October 30, 2013 Leave a comment

Reporting live from the third annual Vermont Farm to Plate (F2P) Network convening, I am relishing this opportunity to work with and watch a successful network move into its third year of existence. There is much more to share about the F2P journey, which I hope to do in a follow-up post to this one, but for now, I wanted to highlight a couple of themes that continue to resonate throughout the convening and contribute to the growth and success of this network.

  • Show up, keep showing up.  The Steering Committee does not run the network.  People who are closest to the ground animate this structure.  And they are showing up in greater numbers each year as space continues to be made, invitations continue to be offered, and value demonstrated.
  • Lead with generosity.  This has been a refrain from the very first convening.  As Ellen Kahler of Vermont Sustainable Jobs Fund has stated a number of times, the more you give the more you get and the richer this network will be.  The richness is evident in the fact that the vast number of those surveyed say they are benefitting from engaging with colleagues in different parts of the network.
  • Stay humble and grounded. One of my favorite lines from last year’s convening, came from Secretary of Agriculture Chuck Ross who definitely leads by example – “Don’t get caught up with being uber goobers.” The idea is that people need to roll up their sleeves and contribute, add value.  One of my favorite network principles – contribution comes before credential.

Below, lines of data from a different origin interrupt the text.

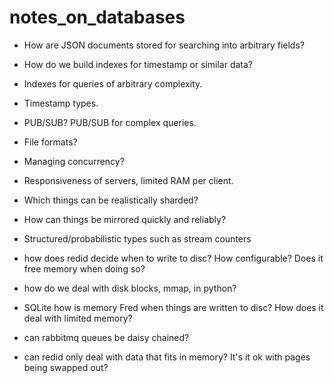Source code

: # notes_on_databases

- How are JSON documents stored for searching into arbitrary fields?
- How do we build indexes for timestamp or similar data?
- Indexes for queries of arbitrary complexity.
- Timestamp types.
- PUB/SUB? PUB/SUB for complex queries.
- File formats?
- Managing concurrency?
- Responsiveness of servers, limited RAM per client.
- Which things can be realistically sharded?
- How can things be mirrored quickly and reliably?
- Structured/probabilistic types such as stream counters

- how does redid decide when to write to disc? How configurable? Does it free memory when doing so?
- how do we deal with disk blocks, mmap, in python?
- SQLite how is memory Fred when things are written to disc? How does it deal with limited memory?
- can rabbitmq queues be daisy chained?
- can redid only deal with data that fits in memory? It's it ok with pages being swapped out?
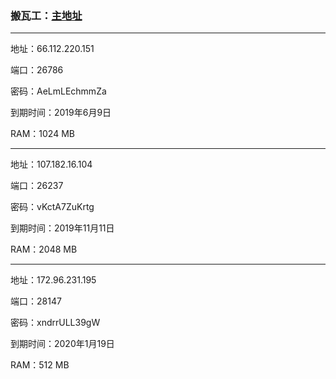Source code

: ### 搬瓦工：[主地址](https://bandwagonhost.com)

---

地址：66.112.220.151

端口：26786

密码：AeLmLEchmmZa

到期时间：2019年6月9日

RAM：1024 MB

---

地址：107.182.16.104

端口：26237

密码：vKctA7ZuKrtg

到期时间：2019年11月11日

RAM：2048 MB

---

地址：172.96.231.195

端口：28147

密码：xndrrULL39gW

到期时间：2020年1月19日

RAM：512 MB

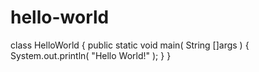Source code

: # hello-world

class HelloWorld {
    public static void main( String []args ) {
        System.out.println( "Hello World!" );
    }
}
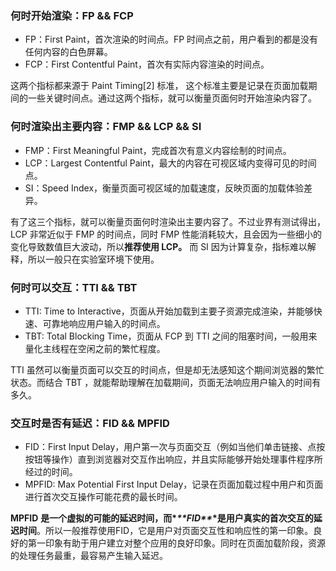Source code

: ### 何时开始渲染：FP && FCP

- FP：First Paint，首次渲染的时间点。FP 时间点之前，用户看到的都是没有任何内容的白色屏幕。
- FCP：First Contentful Paint，首次有实际内容渲染的时间点。

这两个指标都来源于 Paint Timing[2] 标准， 这个标准主要是记录在页面加载期间的一些关键时间点。通过这两个指标，就可以衡量页面何时开始渲染内容了。

### 何时渲染出主要内容：FMP && LCP && SI

- FMP：First Meaningful Paint，完成首次有意义内容绘制的时间点。
- LCP：Largest Contentful Paint，最大的内容在可视区域内变得可见的时间点。
- SI：Speed Index，衡量页面可视区域的加载速度，反映页面的加载体验差异。

有了这三个指标，就可以衡量页面何时渲染出主要内容了。不过业界有测试得出， LCP  非常近似于 FMP 的时间点，同时 FMP 性能消耗较大，且会因为一些细小的变化导致数值巨大波动，所以**推荐使用 LCP。** 而 SI 因为计算复杂，指标难以解释，所以一般只在实验室环境下使用。

### 何时可以交互：TTI && TBT

- TTI: Time to Interactive，页面从开始加载到主要子资源完成渲染，并能够快速、可靠地响应用户输入的时间点。
- TBT: Total Blocking Time，页面从 FCP 到 TTI 之间的阻塞时间，一般用来量化主线程在空闲之前的繁忙程度。

TTI 虽然可以衡量页面可以交互的时间点，但是却无法感知这个期间浏览器的繁忙状态。而结合 TBT ，就能帮助理解在加载期间，页面无法响应用户输入的时间有多久。

### 交互时是否有延迟：FID && MPFID

- FID：First Input Delay，用户第一次与页面交互（例如当他们单击链接、点按按钮等操作）直到浏览器对交互作出响应，并且实际能够开始处理事件程序所经过的时间。
- MPFID: Max Potential First Input Delay，记录在页面加载过程中用户和页面进行首次交互操作可能花费的最长时间。

**MPFID** **是一个虚拟的可能的延迟时间，而\**\*\*FID\*\**\*是用户真实的首次交互的延迟时间**。所以一般推荐使用FID，它是用户对页面交互性和响应性的第一印象。良好的第一印象有助于用户建立对整个应用的良好印象。同时在页面加载阶段，资源的处理任务最重，最容易产生输入延迟。

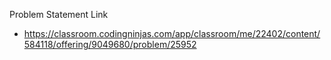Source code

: Problem Statement Link
 - https://classroom.codingninjas.com/app/classroom/me/22402/content/584118/offering/9049680/problem/25952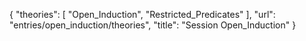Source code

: {
    "theories": [
        "Open_Induction",
        "Restricted_Predicates"
    ],
    "url": "entries/open_induction/theories",
    "title": "Session Open_Induction"
}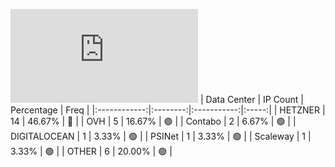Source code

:![Diagramm](https://github.com/obajay/StateSync-snapshots/blob/main/Projects/Rebus/1/README.md)
| Data Center | IP Count | Percentage | Freq |
|:------------:|:--------:|:-----------:|:-----:|
| HETZNER | 14 | 46.67% | 🔴 |
| OVH | 5 | 16.67% | 🟢 |
| Contabo | 2 | 6.67% | 🟢 |
| DIGITALOCEAN | 1 | 3.33% | 🟢 |
| PSINet | 1 | 3.33% | 🟢 |
| Scaleway | 1 | 3.33% | 🟢 |
| OTHER | 6 | 20.00% | 🟢 |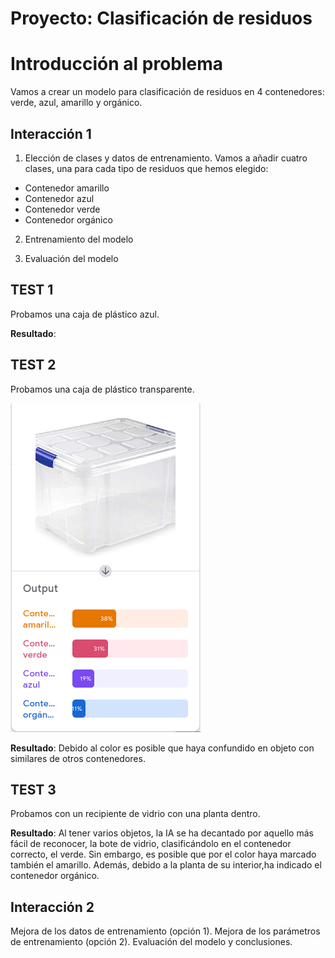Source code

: # Proyecto: Clasificación de residuos

# Introducción al problema

Vamos a crear un modelo para clasificación de residuos en 4 contenedores: verde, azul, amarillo y orgánico.

## Interacción 1

1. Elección de clases y datos de entrenamiento.
Vamos a añadir cuatro clases, una para cada tipo de residuos que hemos elegido:

* Contenedor amarillo
* Contenedor azul
* Contenedor verde
* Contenedor orgánico

2. Entrenamiento del modelo

3. Evaluación del modelo

## TEST 1

Probamos una caja de plástico azul.


__Resultado__:

## TEST 2
Probamos una caja de plástico transparente.

![](https://github.com/puiig/IA-docs/blob/main/Primer%20intento%20IA.png)


__Resultado__: Debido al color es posible que haya confundido en objeto con similares de otros contenedores.

## TEST 3
Probamos con un recipiente de vidrio con una planta dentro.

__Resultado__: Al tener varios objetos, la IA se ha decantado por aquello más fácil de reconocer, la bote de vidrio, clasificándolo en el contenedor correcto, el verde. Sin embargo, es posible que por el color haya marcado también el amarillo. Además, debido a la planta de su interior,ha indicado el contenedor orgánico.

## Interacción 2 

Mejora de los datos de entrenamiento (opción 1).
Mejora de los parámetros de entrenamiento (opción 2).
Evaluación del modelo y conclusiones.
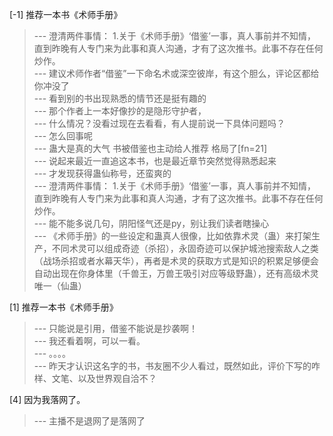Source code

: 
[-1] 推荐一本书《术师手册》
>--- 澄清两件事情：
1.关于《术师手册》‘借鉴’一事，真人事前并不知情，直到昨晚有人专门来为此事和真人沟通，才有了这次推书。此事不存在任何炒作。<br>
>--- 建议术师作者“借鉴”一下命名术或深空彼岸，有这个胆么，评论区都给你冲没了<br>
>--- 看到别的书出现熟悉的情节还是挺有趣的<br>
>--- 那个作者上一本好像抄的是隐形守护者，<br>
>--- 什么情况？没看过现在去看看，有人提前说一下具体问题吗？<br>
>--- 怎么回事呢<br>
>--- 蛊大是真的大气 书被借鉴也主动给人推荐 格局了[fn=21]<br>
>--- 说起来最近一直追这本书，也是最近章节突然觉得熟悉起来<br>
>--- 才发现获得蛊仙称号，还蛮爽的<br>
>--- 澄清两件事情：
1.关于《术师手册》‘借鉴’一事，真人事前并不知情，直到昨晚有人专门来为此事和真人沟通，才有了这次推书。此事不存在任何炒作。<br>
>--- 能不能多说几句，阴阳怪气还是py，别让我们读者瞎操心<br>
>--- 《术师手册》的一些设定和蛊真人很像，比如依靠术灵（蛊）来打架生产，不同术灵可以组成奇迹（杀招），永固奇迹可以保护城池搜索敌人之类（战场杀招或者水幕天华），再者是术灵的获取方式是知识的积累足够便会自动出现在你身体里（千兽王，万兽王吸引对应等级野蛊），还有高级术灵唯一（仙蛊）<br>

[1] 推荐一本书《术师手册》
>--- 只能说是引用，借鉴不能说是抄袭啊！<br>
>--- 我还看着啊，可以一看。<br>
>--- 。。。。<br>
>--- 昨天才认识这名字的书，书友圈不少人看过，既然如此，评价下写的咋样、文笔、以及世界观自洽不？<br>

[4] 因为我落网了。
>--- 主播不是退网了是落网了<br>
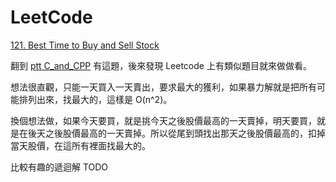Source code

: # LeetCode


[121. Best Time to Buy and Sell Stock](https://leetcode.com/problems/best-time-to-buy-and-sell-stock)

翻到 [ptt C\_and\_CPP](https://www.ptt.cc/man/C_and_CPP/D7F6/M.1309694493.A.E8A.html) 有這題，後來發現 Leetcode 上有類似題目就來做做看。

想法很直觀，只能一天買入一天賣出，要求最大的獲利，如果暴力解就是把所有可能排列出來，找最大的，這樣是 O(n^2)。

換個想法做，如果今天要買，就是挑今天之後股價最高的一天賣掉，明天要買，就是在後天之後股價最高的一天賣掉。所以從尾到頭找出那天之後股價最高的，扣掉當天股價，在這所有裡面找最大的。

比較有趣的遞迴解 TODO
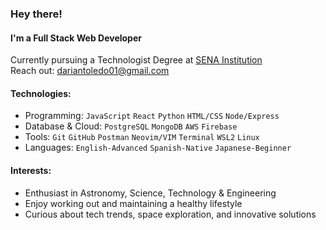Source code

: ### Hey there!

#### I'm a Full Stack Web Developer

Currently pursuing a Technologist Degree at [SENA Institution](https://www.sena.edu.co/es-co/Paginas/default.aspx)<br>
Reach out: dariantoledo01@gmail.com

#### Technologies:

- Programming: `JavaScript` `React` `Python` `HTML/CSS` `Node/Express`
- Database & Cloud: `PostgreSQL` `MongoDB` `AWS` `Firebase`
- Tools: `Git` `GitHub` `Postman` `Neovim/VIM` `Terminal` `WSL2` `Linux`
- Languages: `English-Advanced` `Spanish-Native` `Japanese-Beginner`

#### Interests:

- Enthusiast in Astronomy, Science, Technology & Engineering
- Enjoy working out and maintaining a healthy lifestyle
- Curious about tech trends, space exploration, and innovative solutions
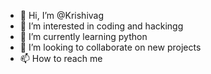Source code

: - 👋 Hi, I’m @Krishivag
- 👀 I’m interested in coding and hackingg
- 🌱 I’m currently learning python
- 💞️ I’m looking to collaborate on new projects
- 📫 How to reach me 

<!---
Krishivag/Krishivag is a ✨ special ✨ repository because its `README.md` (this file) appears on your GitHub profile.
You can click the Preview link to take a look at your changes.
--->
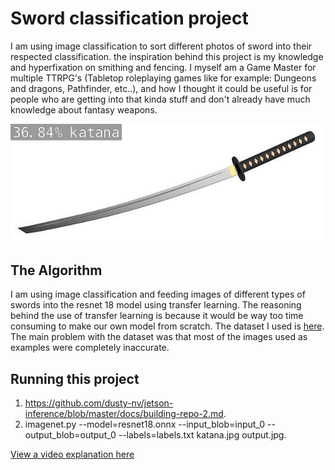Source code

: # Sword classification project

 I am using image classification to sort different photos of sword into their respected classification. the inspiration behind this project is my knowledge and hyperfixation on smithing and fencing. I myself am a Game Master for multiple TTRPG's (Tabletop roleplaying games like for example: Dungeons and dragons, Pathfinder, etc..), and how I thought it could be useful is for people who are getting into that kinda stuff and don't already have much knowledge about fantasy weapons.

![An image of a katana](output.jpg)

## The Algorithm

I am using image classification and feeding images of different types of swords into the resnet 18 model using transfer learning. The reasoning behind the use of transfer learning is because it would be way too time consuming to make our own model from scratch. The dataset I used is [here](https://www.kaggle.com/datasets/davneeshsingh84/multiclass-swords-dataset?resource=download). The main problem with the dataset was that most of the images used as examples were completely inaccurate.

## Running this project

1. https://github.com/dusty-nv/jetson-inference/blob/master/docs/building-repo-2.md.
2. imagenet.py --model=resnet18.onnx --input_blob=input_0 --output_blob=output_0 --labels=labels.txt katana.jpg output.jpg.

[View a video explanation here](https://youtu.be/Z805Ii-2HRw)
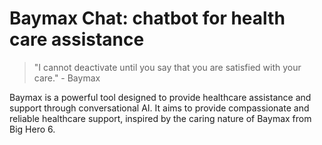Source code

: Baymax Chat: chatbot for health care assistance
=====================================================================

> "I cannot deactivate until you say that you are satisfied with your care." - Baymax

Baymax is a powerful tool designed to provide healthcare assistance and support through conversational AI. It aims to provide compassionate and reliable healthcare support, inspired by the caring nature of Baymax from Big Hero 6.
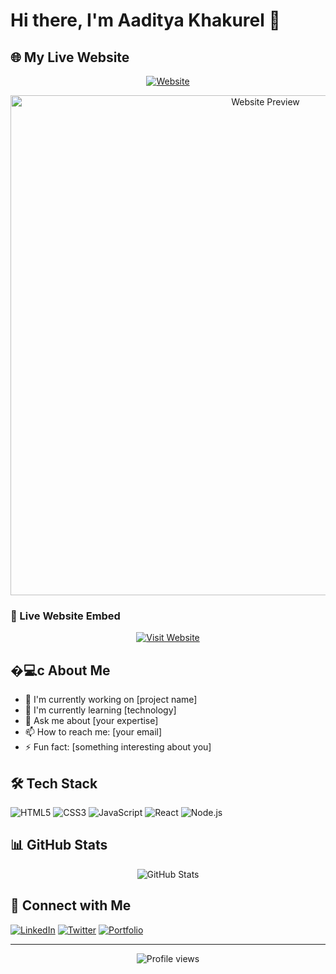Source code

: # Hi there, I'm Aaditya Khakurel 👋

## 🌐 My Live Website

<div align="center">
  
[![Website](https://img.shields.io/badge/Visit-My%20Website-blue?style=for-the-badge)](https://www.aadityakhakurel.com.np/)

</div>

<div align="center">
  <a href="https://www.aadityakhakurel.com.np/" target="_blank">
    <img src="https://api.apiflash.com/v1/urltoimage?access_key=YOUR_API_KEY&url=https://www.aadityakhakurel.com.np/&width=800&height=450" alt="Website Preview" width="800"/>
  </a>
</div>

### 🔴 Live Website Embed

<div align="center">
  <a href="https://www.aadityakhakurel.com.np/" target="_blank">
    <img src="https://img.shields.io/badge/🌐_Click_Here_to_Visit-Live_Website-success?style=for-the-badge" alt="Visit Website"/>
  </a>
</div>

## �‍💻c About Me

- 🔭 I'm currently working on [project name]
- 🌱 I'm currently learning [technology]
- 💬 Ask me about [your expertise]
- 📫 How to reach me: [your email]
- ⚡ Fun fact: [something interesting about you]

## 🛠️ Tech Stack

![HTML5](https://img.shields.io/badge/-HTML5-E34F26?style=flat-square&logo=html5&logoColor=white)
![CSS3](https://img.shields.io/badge/-CSS3-1572B6?style=flat-square&logo=css3)
![JavaScript](https://img.shields.io/badge/-JavaScript-F7DF1E?style=flat-square&logo=javascript&logoColor=black)
![React](https://img.shields.io/badge/-React-61DAFB?style=flat-square&logo=react&logoColor=black)
![Node.js](https://img.shields.io/badge/-Node.js-339933?style=flat-square&logo=node.js&logoColor=white)

## 📊 GitHub Stats

<div align="center">
  <img src="https://github-readme-stats.vercel.app/api?username=yourusername&show_icons=true&theme=radical" alt="GitHub Stats" />
</div>

## 🔗 Connect with Me

[![LinkedIn](https://img.shields.io/badge/-LinkedIn-0077B5?style=flat-square&logo=linkedin&logoColor=white)](https://linkedin.com/in/yourprofile)
[![Twitter](https://img.shields.io/badge/-Twitter-1DA1F2?style=flat-square&logo=twitter&logoColor=white)](https://twitter.com/yourhandle)
[![Portfolio](https://img.shields.io/badge/-Portfolio-000000?style=flat-square&logo=react&logoColor=white)](https://your-website-url.com)

---

<div align="center">
  <img src="https://komarev.com/ghpvc/?username=yourusername&color=blueviolet&style=flat-square" alt="Profile views" />
</div>
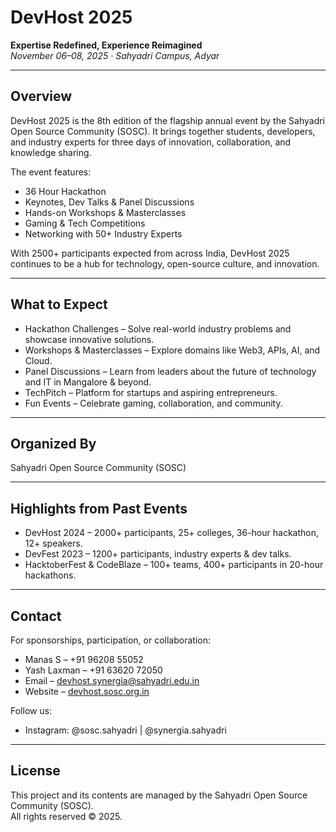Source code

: # DevHost 2025

**Expertise Redefined, Experience Reimagined**  
*November 06–08, 2025 · Sahyadri Campus, Adyar*  

---

## Overview  
DevHost 2025 is the 8th edition of the flagship annual event by the Sahyadri Open Source Community (SOSC). It brings together students, developers, and industry experts for three days of innovation, collaboration, and knowledge sharing.  

The event features:  
- 36 Hour Hackathon  
- Keynotes, Dev Talks & Panel Discussions  
- Hands-on Workshops & Masterclasses  
- Gaming & Tech Competitions  
- Networking with 50+ Industry Experts  

With 2500+ participants expected from across India, DevHost 2025 continues to be a hub for technology, open-source culture, and innovation.  

---

## What to Expect  
- Hackathon Challenges – Solve real-world industry problems and showcase innovative solutions.  
- Workshops & Masterclasses – Explore domains like Web3, APIs, AI, and Cloud.  
- Panel Discussions – Learn from leaders about the future of technology and IT in Mangalore & beyond.  
- TechPitch – Platform for startups and aspiring entrepreneurs.  
- Fun Events – Celebrate gaming, collaboration, and community.  

---

## Organized By  
Sahyadri Open Source Community (SOSC)  

---

## Highlights from Past Events  
- DevHost 2024 – 2000+ participants, 25+ colleges, 36-hour hackathon, 12+ speakers.  
- DevFest 2023 – 1200+ participants, industry experts & dev talks.  
- HacktoberFest & CodeBlaze – 100+ teams, 400+ participants in 20-hour hackathons.  

---

## Contact  
For sponsorships, participation, or collaboration:  

- Manas S – +91 96208 55052  
- Yash Laxman – +91 63620 72050  
- Email – devhost.synergia@sahyadri.edu.in  
- Website – [devhost.sosc.org.in](http://devhost.sosc.org.in)  

Follow us:  
- Instagram: @sosc.sahyadri | @synergia.sahyadri  

---

## License  
This project and its contents are managed by the Sahyadri Open Source Community (SOSC).  
All rights reserved © 2025.  

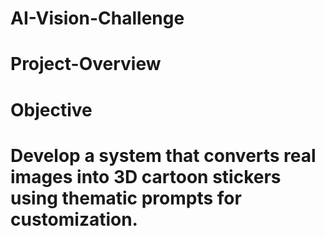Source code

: # AI-Vision-Challenge
# Project-Overview
 # Objective
# Develop a system that converts real images into 3D cartoon stickers using thematic prompts for customization.
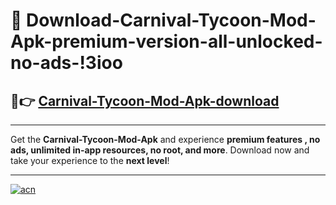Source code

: # 🤖 Download-Carnival-Tycoon-Mod-Apk-premium-version-all-unlocked-no-ads-!3ioo

## 🚀👉 [Carnival-Tycoon-Mod-Apk-download](https://happymood.pages.dev?q=Carnival+Tycoon+Mod+Apk&ref=3ioo)

---

Get the **Carnival-Tycoon-Mod-Apk** and experience **premium features , no ads, unlimited in-app resources, no root, and more**. Download now and take your experience to the **next level**!

---

[![acn](https://i.imgur.com/s9jy2pZ.png)](https://happymood.pages.dev?q=Carnival+Tycoon+Mod+Apk&ref=3ioo)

In the spirit of this last mantra, I offer this poem that I plan on sharing with the network convening this morning:

 

Famous

By Naomi Shihab Nye

 

The river is famous to the fish.

The loud voice is famous to silence,

which knew it would inherit the earth

before anybody said so.

The cat sleeping on the fence is famous to the birds

watching him from the birdhouse.

The tear is famous, briefly, to the cheek. 

The idea you carry close to your bosom

is famous to your bosom.

The boot is famous to the earth,

more famous than the dress shoe,

which is famous only to floors.

The bent photograph is famous to the one who carries it

and not at all famous to the one who is pictured.

I want to be famous to shuffling men

who smile while crossing streets,

sticky children in grocery lines,

famous as the one who smiled back. 

I want to be famous in the way a pulley is famous,

or a buttonhole, not because it did anything spectacular,

but because it never forgot what it could do.